SUPPLIED DATA ▸

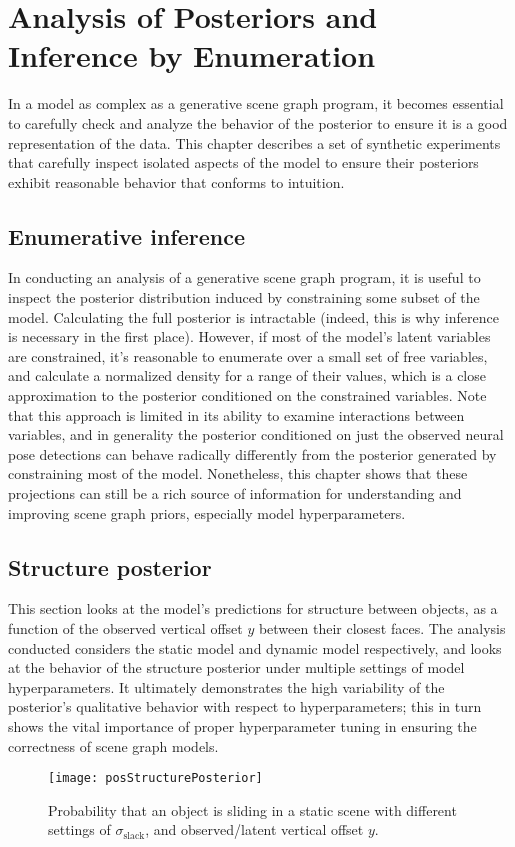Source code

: \chapter{Analysis of Posteriors and Inference by Enumeration} \label{chap:4}
In a model as complex as a generative scene graph program, it becomes essential to carefully check and analyze the behavior of the posterior to ensure it is a good representation of the data.
This chapter describes a set of synthetic experiments that carefully inspect isolated aspects of the model to ensure their posteriors exhibit reasonable behavior that conforms to intuition.

\section{Enumerative inference}
In conducting an analysis of a generative scene graph program, it is useful to inspect the posterior distribution induced by constraining some subset of the model.
Calculating the full posterior is intractable (indeed, this is why inference is necessary in the first place).
However, if most of the model's latent variables are constrained, it's reasonable to enumerate over a small set of free variables, and calculate a normalized density for a range of their values, which is a close approximation to the posterior conditioned on the constrained variables.
Note that this approach is limited in its ability to examine interactions between variables, and in generality the posterior conditioned on just the observed neural pose detections can behave radically differently from the posterior generated by constraining most of the model.
Nonetheless, this chapter shows that these projections can still be a rich source of information for understanding and improving scene graph priors, especially model hyperparameters.

\section{Structure posterior} \label{section:structureAnalysis}
This section looks at the model's predictions for structure between objects, as a function of the observed vertical offset $y$ between their closest faces.
The analysis conducted considers the static model and dynamic model respectively, and looks at the behavior of the structure posterior under multiple settings of model hyperparameters.
It ultimately demonstrates the high variability of the posterior's qualitative behavior with respect to hyperparameters; this in turn shows the vital importance of proper hyperparameter tuning in ensuring the correctness of scene graph models.
\begin{figure}[h]
  \centering
  \texttt{[image: posStructurePosterior]}
  \caption{
    Probability that an object is sliding in a static scene with different settings of $\sigma_\mathrm{slack}$, and observed/latent vertical offset $y$.
  }
  \label{fig:posStructurePosterior}
\end{figure}

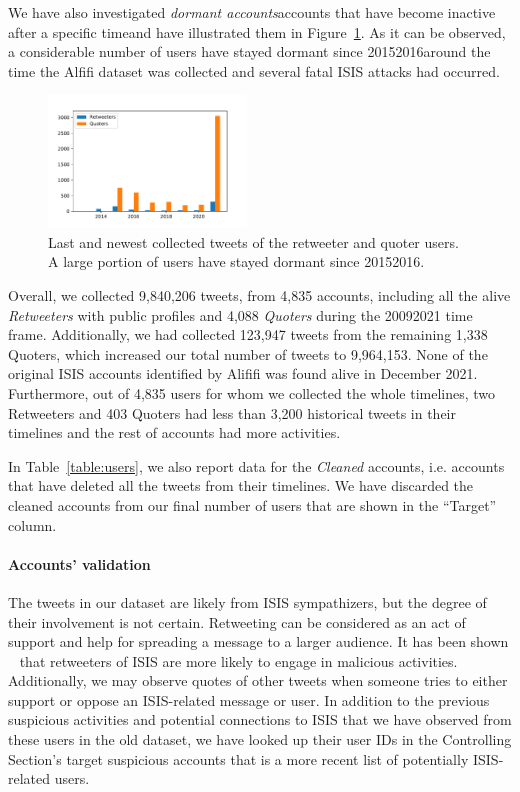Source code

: \documentclass[letterpaper]{article} %
\begin{document}
We have also investigated \textit{dormant accounts}accounts that have become inactive after a specific timeand have illustrated them in Figure~\ref{fig:last-activity}. As it can be observed, a considerable  number  of  users  have stayed dormant since 20152016around the time the Alfifi dataset was collected and several fatal ISIS attacks had occurred.

\begin{figure}[htbp]
\includegraphics[width=0.47\textwidth]{img/newest-activity.pdf}
\caption{Last and newest collected tweets of the retweeter and quoter users. A large portion of users have stayed dormant since 20152016.}
\label{fig:last-activity}
\end{figure}


Overall, we collected 9,840,206 tweets, from 4,835 accounts, including all the alive \textit{Retweeters} with public profiles and 4,088 \textit{Quoters} during the 20092021 time frame. Additionally, we had collected 123,947 tweets from the remaining 1,338 Quoters, which increased our total number of tweets to 9,964,153. None of the original ISIS accounts identified by Alififi \cite{alfifi2018measuring} was found alive in December 2021. Furthermore, out of 4,835 users for whom we collected the whole timelines, two Retweeters and 403 Quoters had less than 3,200 historical tweets in their timelines and the rest of accounts had more activities.

In Table~\ref{table:users}, we also report data for the {\em Cleaned}  accounts, i.e. accounts  that  have deleted all the tweets from their timelines.  We have discarded the cleaned accounts from our final number of users that are shown in the ``Target'' column.

\paragraph{Accounts' validation} 
 
The tweets in our dataset are likely from ISIS sympathizers, but the degree of their involvement is not certain.
Retweeting can be considered as an act of support and help for spreading a message to a larger audience. It has been shown ~\cite{alfifi2018measuring} that retweeters of ISIS are more likely to engage in malicious activities. Additionally, we may observe quotes of other tweets when someone tries to either support or oppose an ISIS-related message or user. In addition to the previous suspicious activities and potential connections to ISIS that we have observed from these users in the old dataset, we have looked up their user IDs in the Controlling Section's target suspicious accounts that is a more recent list of potentially ISIS-related users. 
\end{document}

EXERCISE INSTRUCTIONS ▸
In the entries above, find each line with the word "carefully" and show it.

EXERCISE ANSWER ▸
In a model as complex as a generative scene graph program, it becomes essential to carefully check and analyze the behavior of the posterior to ensure it is a good representation of the data.
This chapter describes a set of synthetic experiments that carefully inspect isolated aspects of the model to ensure their posteriors exhibit reasonable behavior that conforms to intuition.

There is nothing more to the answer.